◆ **Exercise materials**:

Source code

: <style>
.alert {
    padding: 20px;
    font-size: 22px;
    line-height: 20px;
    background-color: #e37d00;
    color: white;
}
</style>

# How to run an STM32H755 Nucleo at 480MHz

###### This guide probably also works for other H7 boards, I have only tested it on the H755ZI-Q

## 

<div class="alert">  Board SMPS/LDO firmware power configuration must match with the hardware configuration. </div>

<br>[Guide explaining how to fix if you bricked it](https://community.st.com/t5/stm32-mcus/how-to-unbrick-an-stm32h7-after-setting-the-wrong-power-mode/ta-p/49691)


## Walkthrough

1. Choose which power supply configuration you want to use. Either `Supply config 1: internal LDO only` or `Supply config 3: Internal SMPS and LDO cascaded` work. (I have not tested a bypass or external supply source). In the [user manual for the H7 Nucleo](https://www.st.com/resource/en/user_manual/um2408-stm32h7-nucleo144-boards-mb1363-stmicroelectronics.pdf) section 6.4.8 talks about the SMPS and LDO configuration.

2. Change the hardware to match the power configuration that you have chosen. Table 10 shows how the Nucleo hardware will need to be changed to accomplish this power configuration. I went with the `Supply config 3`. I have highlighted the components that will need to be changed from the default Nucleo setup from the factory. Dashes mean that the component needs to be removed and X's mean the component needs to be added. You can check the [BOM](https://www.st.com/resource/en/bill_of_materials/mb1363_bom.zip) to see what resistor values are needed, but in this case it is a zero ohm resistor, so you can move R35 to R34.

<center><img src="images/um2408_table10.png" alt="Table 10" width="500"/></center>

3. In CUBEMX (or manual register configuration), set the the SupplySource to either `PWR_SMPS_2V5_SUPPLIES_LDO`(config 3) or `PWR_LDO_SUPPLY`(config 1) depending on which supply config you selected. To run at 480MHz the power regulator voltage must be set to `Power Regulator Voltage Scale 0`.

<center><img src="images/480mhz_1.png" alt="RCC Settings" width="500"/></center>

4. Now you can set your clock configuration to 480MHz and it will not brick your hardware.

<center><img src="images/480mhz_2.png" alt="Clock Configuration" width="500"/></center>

◆ **What the task requires**: The answer consists only of the lines from the one containing "background-color: #e37d00;" to the end of the records, each written out exactly.

◆ **Answer to this task**:
    background-color: #e37d00;
    color: white;
}
</style>

# How to run an STM32H755 Nucleo at 480MHz

###### This guide probably also works for other H7 boards, I have only tested it on the H755ZI-Q

## 

<div class="alert">  Board SMPS/LDO firmware power configuration must match with the hardware configuration. </div>

<br>[Guide explaining how to fix if you bricked it](https://community.st.com/t5/stm32-mcus/how-to-unbrick-an-stm32h7-after-setting-the-wrong-power-mode/ta-p/49691)


## Walkthrough

1. Choose which power supply configuration you want to use. Either `Supply config 1: internal LDO only` or `Supply config 3: Internal SMPS and LDO cascaded` work. (I have not tested a bypass or external supply source). In the [user manual for the H7 Nucleo](https://www.st.com/resource/en/user_manual/um2408-stm32h7-nucleo144-boards-mb1363-stmicroelectronics.pdf) section 6.4.8 talks about the SMPS and LDO configuration.

2. Change the hardware to match the power configuration that you have chosen. Table 10 shows how the Nucleo hardware will need to be changed to accomplish this power configuration. I went with the `Supply config 3`. I have highlighted the components that will need to be changed from the default Nucleo setup from the factory. Dashes mean that the component needs to be removed and X's mean the component needs to be added. You can check the [BOM](https://www.st.com/resource/en/bill_of_materials/mb1363_bom.zip) to see what resistor values are needed, but in this case it is a zero ohm resistor, so you can move R35 to R34.

<center><img src="images/um2408_table10.png" alt="Table 10" width="500"/></center>

3. In CUBEMX (or manual register configuration), set the the SupplySource to either `PWR_SMPS_2V5_SUPPLIES_LDO`(config 3) or `PWR_LDO_SUPPLY`(config 1) depending on which supply config you selected. To run at 480MHz the power regulator voltage must be set to `Power Regulator Voltage Scale 0`.

<center><img src="images/480mhz_1.png" alt="RCC Settings" width="500"/></center>

4. Now you can set your clock configuration to 480MHz and it will not brick your hardware.

<center><img src="images/480mhz_2.png" alt="Clock Configuration" width="500"/></center>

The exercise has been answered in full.